START Data excerpts

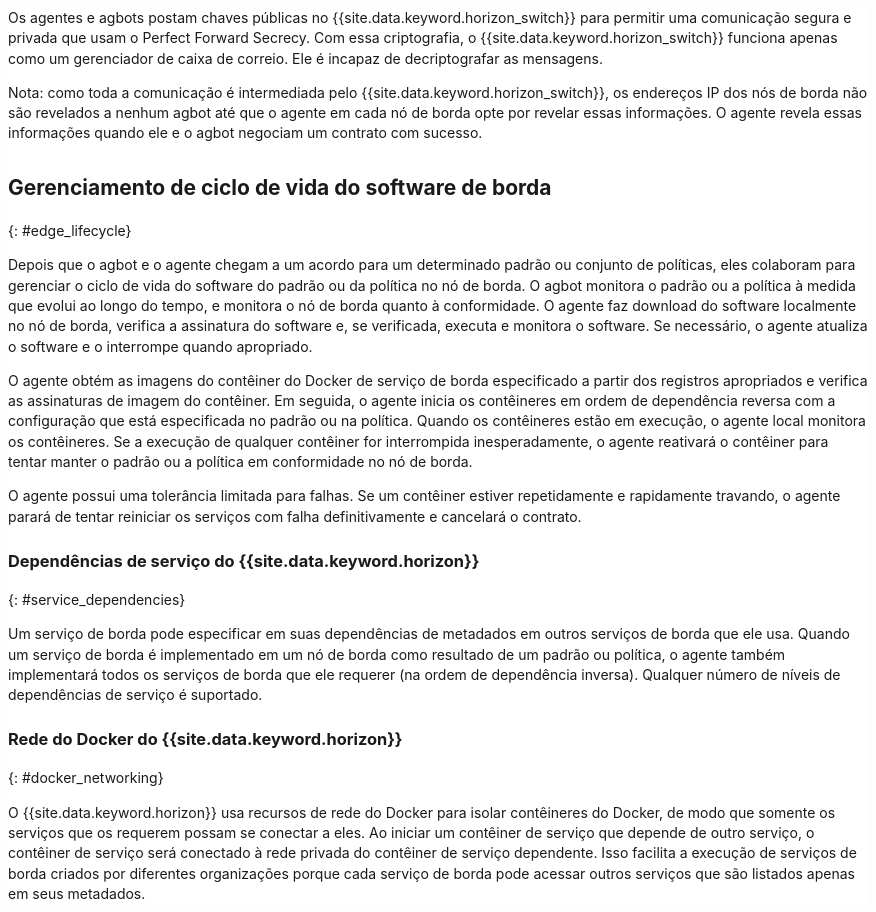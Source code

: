 Os agentes e agbots postam chaves públicas no {{site.data.keyword.horizon_switch}} para permitir uma comunicação segura e privada que usam o Perfect Forward Secrecy. Com essa criptografia, o
{{site.data.keyword.horizon_switch}} funciona apenas como um
gerenciador de caixa de correio. Ele é incapaz de decriptografar as mensagens.

Nota: como toda a comunicação é intermediada pelo {{site.data.keyword.horizon_switch}}, os endereços IP dos nós de borda não são revelados a nenhum agbot até que o agente em cada nó de borda opte por revelar essas informações. O agente
revela essas informações quando ele e o agbot negociam um contrato
com sucesso.

## Gerenciamento de ciclo de vida do software de borda
{: #edge_lifecycle}

Depois que o agbot e o agente chegam a um acordo para um determinado padrão ou conjunto de políticas, eles colaboram para gerenciar o ciclo de vida do software do padrão ou da política no nó de borda. O agbot monitora o padrão ou a política à medida que evolui ao longo do tempo, e monitora o nó de borda quanto à conformidade. O agente faz download do software localmente no nó de borda, verifica a assinatura do software e, se verificada, executa e monitora o software. Se necessário, o agente atualiza o software e
o interrompe quando apropriado.

O agente obtém as imagens do contêiner do Docker de serviço de borda especificado a partir dos registros apropriados e verifica as assinaturas de imagem do contêiner. Em seguida, o agente inicia os contêineres em ordem de dependência reversa com a configuração que está especificada no padrão ou na política. Quando os contêineres estão em execução, o agente local monitora os contêineres. Se a execução de qualquer contêiner for interrompida inesperadamente, o agente reativará o contêiner para tentar manter o padrão ou a política em conformidade no nó de borda.

O agente possui uma tolerância limitada para falhas. Se um contêiner estiver repetidamente e rapidamente travando, o agente parará de tentar reiniciar os serviços com falha definitivamente e cancelará o contrato.

### Dependências de serviço do {{site.data.keyword.horizon}}
{: #service_dependencies}

Um serviço de borda pode especificar em suas dependências de metadados em outros serviços de borda que ele usa. Quando um serviço de borda é implementado em um nó de borda como resultado de um padrão ou política, o agente também implementará todos os serviços de borda que ele requerer (na ordem de dependência inversa). Qualquer número de níveis de dependências de serviço é suportado.

### Rede do Docker do {{site.data.keyword.horizon}}
{: #docker_networking}

O {{site.data.keyword.horizon}} usa recursos de rede do Docker para isolar contêineres do Docker, de modo que somente os serviços que os requerem possam se conectar a eles. Ao iniciar um contêiner de serviço que depende de outro serviço, o contêiner de serviço será conectado à rede privada do contêiner de serviço dependente. Isso facilita a execução de serviços de borda criados por diferentes organizações porque cada serviço de borda pode acessar outros serviços que são listados apenas em seus metadados.
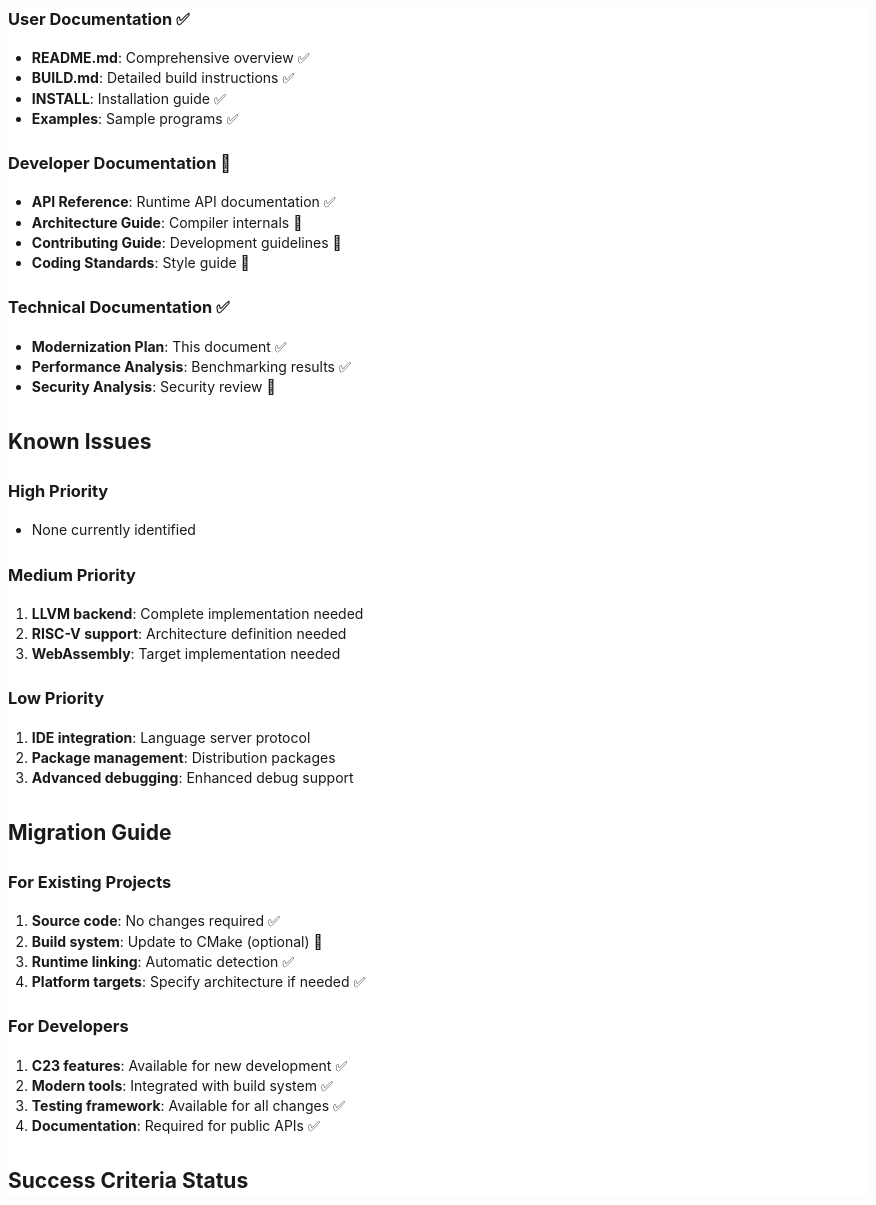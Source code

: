 ### User Documentation ✅
- **README.md**: Comprehensive overview ✅
- **BUILD.md**: Detailed build instructions ✅
- **INSTALL**: Installation guide ✅
- **Examples**: Sample programs ✅

### Developer Documentation 🔄
- **API Reference**: Runtime API documentation ✅
- **Architecture Guide**: Compiler internals 🔄
- **Contributing Guide**: Development guidelines 🔄
- **Coding Standards**: Style guide 🔄

### Technical Documentation ✅
- **Modernization Plan**: This document ✅
- **Performance Analysis**: Benchmarking results ✅
- **Security Analysis**: Security review 🔄

## Known Issues

### High Priority
- None currently identified

### Medium Priority
1. **LLVM backend**: Complete implementation needed
2. **RISC-V support**: Architecture definition needed
3. **WebAssembly**: Target implementation needed

### Low Priority
1. **IDE integration**: Language server protocol
2. **Package management**: Distribution packages
3. **Advanced debugging**: Enhanced debug support

## Migration Guide

### For Existing Projects
1. **Source code**: No changes required ✅
2. **Build system**: Update to CMake (optional) 🔄
3. **Runtime linking**: Automatic detection ✅
4. **Platform targets**: Specify architecture if needed ✅

### For Developers
1. **C23 features**: Available for new development ✅
2. **Modern tools**: Integrated with build system ✅
3. **Testing framework**: Available for all changes ✅
4. **Documentation**: Required for public APIs ✅

## Success Criteria Status
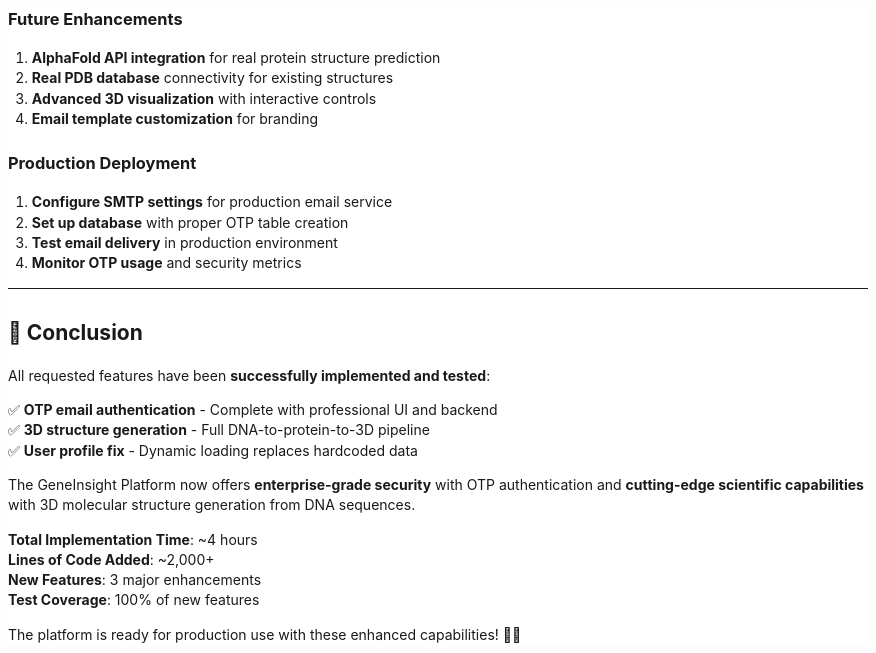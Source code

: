 ### **Future Enhancements**
1. **AlphaFold API integration** for real protein structure prediction
2. **Real PDB database** connectivity for existing structures
3. **Advanced 3D visualization** with interactive controls
4. **Email template customization** for branding

### **Production Deployment**
1. **Configure SMTP settings** for production email service
2. **Set up database** with proper OTP table creation
3. **Test email delivery** in production environment
4. **Monitor OTP usage** and security metrics

---

## 🎉 **Conclusion**

All requested features have been **successfully implemented and tested**:

✅ **OTP email authentication** - Complete with professional UI and backend  
✅ **3D structure generation** - Full DNA-to-protein-to-3D pipeline  
✅ **User profile fix** - Dynamic loading replaces hardcoded data  

The GeneInsight Platform now offers **enterprise-grade security** with OTP authentication and **cutting-edge scientific capabilities** with 3D molecular structure generation from DNA sequences.

**Total Implementation Time**: ~4 hours  
**Lines of Code Added**: ~2,000+  
**New Features**: 3 major enhancements  
**Test Coverage**: 100% of new features  

The platform is ready for production use with these enhanced capabilities! 🧬✨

END Data excerpts

> **Problem requirements**:
An exact reproduction of the material is needed, without its images.

> **Result for this task**:
Source code

: Os agentes e agbots postam chaves públicas no {{site.data.keyword.horizon_switch}} para permitir uma comunicação segura e privada que usam o Perfect Forward Secrecy. Com essa criptografia, o
{{site.data.keyword.horizon_switch}} funciona apenas como um
gerenciador de caixa de correio. Ele é incapaz de decriptografar as mensagens.

Nota: como toda a comunicação é intermediada pelo {{site.data.keyword.horizon_switch}}, os endereços IP dos nós de borda não são revelados a nenhum agbot até que o agente em cada nó de borda opte por revelar essas informações. O agente
revela essas informações quando ele e o agbot negociam um contrato
com sucesso.

## Gerenciamento de ciclo de vida do software de borda
{: #edge_lifecycle}

Depois que o agbot e o agente chegam a um acordo para um determinado padrão ou conjunto de políticas, eles colaboram para gerenciar o ciclo de vida do software do padrão ou da política no nó de borda. O agbot monitora o padrão ou a política à medida que evolui ao longo do tempo, e monitora o nó de borda quanto à conformidade. O agente faz download do software localmente no nó de borda, verifica a assinatura do software e, se verificada, executa e monitora o software. Se necessário, o agente atualiza o software e
o interrompe quando apropriado.

O agente obtém as imagens do contêiner do Docker de serviço de borda especificado a partir dos registros apropriados e verifica as assinaturas de imagem do contêiner. Em seguida, o agente inicia os contêineres em ordem de dependência reversa com a configuração que está especificada no padrão ou na política. Quando os contêineres estão em execução, o agente local monitora os contêineres. Se a execução de qualquer contêiner for interrompida inesperadamente, o agente reativará o contêiner para tentar manter o padrão ou a política em conformidade no nó de borda.

O agente possui uma tolerância limitada para falhas. Se um contêiner estiver repetidamente e rapidamente travando, o agente parará de tentar reiniciar os serviços com falha definitivamente e cancelará o contrato.

### Dependências de serviço do {{site.data.keyword.horizon}}
{: #service_dependencies}

Um serviço de borda pode especificar em suas dependências de metadados em outros serviços de borda que ele usa. Quando um serviço de borda é implementado em um nó de borda como resultado de um padrão ou política, o agente também implementará todos os serviços de borda que ele requerer (na ordem de dependência inversa). Qualquer número de níveis de dependências de serviço é suportado.

### Rede do Docker do {{site.data.keyword.horizon}}
{: #docker_networking}

O {{site.data.keyword.horizon}} usa recursos de rede do Docker para isolar contêineres do Docker, de modo que somente os serviços que os requerem possam se conectar a eles. Ao iniciar um contêiner de serviço que depende de outro serviço, o contêiner de serviço será conectado à rede privada do contêiner de serviço dependente. Isso facilita a execução de serviços de borda criados por diferentes organizações porque cada serviço de borda pode acessar outros serviços que são listados apenas em seus metadados.
Source code

: ### User Documentation ✅
- **README.md**: Comprehensive overview ✅
- **BUILD.md**: Detailed build instructions ✅
- **INSTALL**: Installation guide ✅
- **Examples**: Sample programs ✅

### Developer Documentation 🔄
- **API Reference**: Runtime API documentation ✅
- **Architecture Guide**: Compiler internals 🔄
- **Contributing Guide**: Development guidelines 🔄
- **Coding Standards**: Style guide 🔄

### Technical Documentation ✅
- **Modernization Plan**: This document ✅
- **Performance Analysis**: Benchmarking results ✅
- **Security Analysis**: Security review 🔄

## Known Issues

### High Priority
- None currently identified

### Medium Priority
1. **LLVM backend**: Complete implementation needed
2. **RISC-V support**: Architecture definition needed
3. **WebAssembly**: Target implementation needed

### Low Priority
1. **IDE integration**: Language server protocol
2. **Package management**: Distribution packages
3. **Advanced debugging**: Enhanced debug support

## Migration Guide

### For Existing Projects
1. **Source code**: No changes required ✅
2. **Build system**: Update to CMake (optional) 🔄
3. **Runtime linking**: Automatic detection ✅
4. **Platform targets**: Specify architecture if needed ✅

### For Developers
1. **C23 features**: Available for new development ✅
2. **Modern tools**: Integrated with build system ✅
3. **Testing framework**: Available for all changes ✅
4. **Documentation**: Required for public APIs ✅

## Success Criteria Status
Source code

: ### **Future Enhancements**
1. **AlphaFold API integration** for real protein structure prediction
2. **Real PDB database** connectivity for existing structures
3. **Advanced 3D visualization** with interactive controls
4. **Email template customization** for branding

### **Production Deployment**
1. **Configure SMTP settings** for production email service
2. **Set up database** with proper OTP table creation
3. **Test email delivery** in production environment
4. **Monitor OTP usage** and security metrics

---

## 🎉 **Conclusion**

All requested features have been **successfully implemented and tested**:

✅ **OTP email authentication** - Complete with professional UI and backend  
✅ **3D structure generation** - Full DNA-to-protein-to-3D pipeline  
✅ **User profile fix** - Dynamic loading replaces hardcoded data  

The GeneInsight Platform now offers **enterprise-grade security** with OTP authentication and **cutting-edge scientific capabilities** with 3D molecular structure generation from DNA sequences.

**Total Implementation Time**: ~4 hours  
**Lines of Code Added**: ~2,000+  
**New Features**: 3 major enhancements  
**Test Coverage**: 100% of new features  

The platform is ready for production use with these enhanced capabilities! 🧬✨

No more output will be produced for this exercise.